9:58 we want the Discriminator D(g(z)) to give a number close to 1 but, the loss will be large in this case since log(1-0.9) is large, and this is not what the discriminator wants, but this is what the generator wants, so discriminator and generator fight here, generator want to maximize and discriminator want to minimize D(G(z)).
A generator wants to minimize the term I don't really get why, but I have written what I understand?
I had similar confusion but maximise loss means not going to -infinity and staying close to 0. Here is answer from author.
The discriminator does not want to output 1 for the second term in the loss function (log(1 - D(G(z))) because then it would be log(0) which is -infinity loss. This also means that the generator has managed to fool the discriminator and then it needs to be reflected in the loss, so if we want to maximize the loss term with respect to the discriminator -infinity is a huge price to pay.
From where did you learn this cool stuff brother?? By the way Thanks for sharing with us!
Awesome courses, papers, blog posts:)
@@AladdinPerssonshould we minimise the loss of discriminator? As its job is to find the fake, video around 9:30
The output of discriminator is in range [0, 1]
Thanks, I am motivated to complete this series on priority. but I have heard a lot of data is required for gans. Is this true?
thnx man!
This is a Russian name at 2:36 and is pronounced as "de-'nis' 'shee-'riaef'
Thanks Slav, I definitely butchered that name :\
@@AladdinPersson nah, you did it great, I have enjoyed and appreciate to hear your version 💖
@@DenisShiryaev Heey 😍 Honor having you here. I'm a big fan!
Thanks bro
how the discriminator, at the start , knows to distinguish for instance a dollar bill?

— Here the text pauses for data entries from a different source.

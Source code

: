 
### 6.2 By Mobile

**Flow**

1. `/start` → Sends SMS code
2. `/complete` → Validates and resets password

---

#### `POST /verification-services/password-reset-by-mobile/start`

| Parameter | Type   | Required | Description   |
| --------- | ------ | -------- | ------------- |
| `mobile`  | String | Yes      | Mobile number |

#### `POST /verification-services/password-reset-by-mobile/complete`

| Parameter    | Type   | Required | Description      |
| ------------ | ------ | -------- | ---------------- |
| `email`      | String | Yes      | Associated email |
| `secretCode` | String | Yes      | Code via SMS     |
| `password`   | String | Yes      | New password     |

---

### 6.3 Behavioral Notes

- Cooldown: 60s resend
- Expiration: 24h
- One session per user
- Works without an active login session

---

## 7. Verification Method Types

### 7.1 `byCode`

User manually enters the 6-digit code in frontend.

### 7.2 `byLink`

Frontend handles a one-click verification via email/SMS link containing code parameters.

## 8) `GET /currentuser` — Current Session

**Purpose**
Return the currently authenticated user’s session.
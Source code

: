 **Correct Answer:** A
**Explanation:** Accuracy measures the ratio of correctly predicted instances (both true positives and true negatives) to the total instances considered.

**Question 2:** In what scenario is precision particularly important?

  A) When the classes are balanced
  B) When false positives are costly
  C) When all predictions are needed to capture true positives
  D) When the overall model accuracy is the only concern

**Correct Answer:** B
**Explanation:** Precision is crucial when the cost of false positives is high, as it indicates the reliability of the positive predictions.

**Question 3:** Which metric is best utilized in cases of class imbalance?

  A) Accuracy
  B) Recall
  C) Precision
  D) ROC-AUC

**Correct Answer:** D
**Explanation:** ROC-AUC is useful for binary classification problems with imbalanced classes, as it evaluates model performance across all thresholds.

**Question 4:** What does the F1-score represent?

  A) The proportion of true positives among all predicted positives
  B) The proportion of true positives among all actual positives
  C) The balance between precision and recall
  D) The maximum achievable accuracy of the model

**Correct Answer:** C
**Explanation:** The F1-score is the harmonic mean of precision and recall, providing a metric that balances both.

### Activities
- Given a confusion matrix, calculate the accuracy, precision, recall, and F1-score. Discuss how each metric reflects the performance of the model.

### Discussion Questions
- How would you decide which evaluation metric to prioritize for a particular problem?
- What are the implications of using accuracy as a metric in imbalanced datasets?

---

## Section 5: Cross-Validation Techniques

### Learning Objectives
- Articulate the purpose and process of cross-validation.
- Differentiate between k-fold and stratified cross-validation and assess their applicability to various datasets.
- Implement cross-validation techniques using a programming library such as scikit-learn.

Started GAN, let's meet you all at end of this series.
Bro my next video is also on gans... I'm kinda struggling generating really good quality of image of size 128x128 and 256x256... that's why the delay... I'm sure you'll like the video when it'll come out :)
Hey that's awesome :) Yeah training GANs can be a nightmare, what architecture you using to to try and get 256x256?
@@AladdinPersson Before, I tried quite complex blocks like resnets and densnets... but non of em worked... in fact I've found that unnecessary complex blocks don't work really well easily... to make them work you have to couple them with very specific initialization and stuff...
After many experiments I've found that simple blocks don't necessarily produce amazing results either, but they can be trained very easily... so ultimately they produce better results for me.
For now in generator, I'm using block of
- conv>leaky-relu>pixel-norm
And in discriminator, its
- conv>batchnorm>leaky-relu
Yup its just that simple :)
And I'm getting pretty good results...
Although I'm also using some other known techniques like mini batch discrimination, gradient penalty and adding noise to the true data etc... which are very important actually...
All of which I'll explain in my video :)
Is the video out?
@@talha_anwar Yes, here: th-cam.com/video/cqXKTC4IP10/w-d-xo.html
Dude, I can help you with the pronunciation of that difficult name. It is Денис Ширяев. That simple!
Aladin on face generation: "Honestly, that makes me a little bit sad"... Just 2 years later, Midjourney and gpt4 shows up. Aladin, you better buckle up for the next 2 years... 😂 By the way, it also kind of scares me 🤔
Why does discriminator want to maximise the loss and the generator want to minimise the loss?
I will never sleep again (0:13)
I think discriminator wants to minimize the loss and generator's purpose is fooling that's why generator wants to maximize the loss.
This confused me as well at first however remember that that log function goes to negative inf when its close to 0 not pos inf.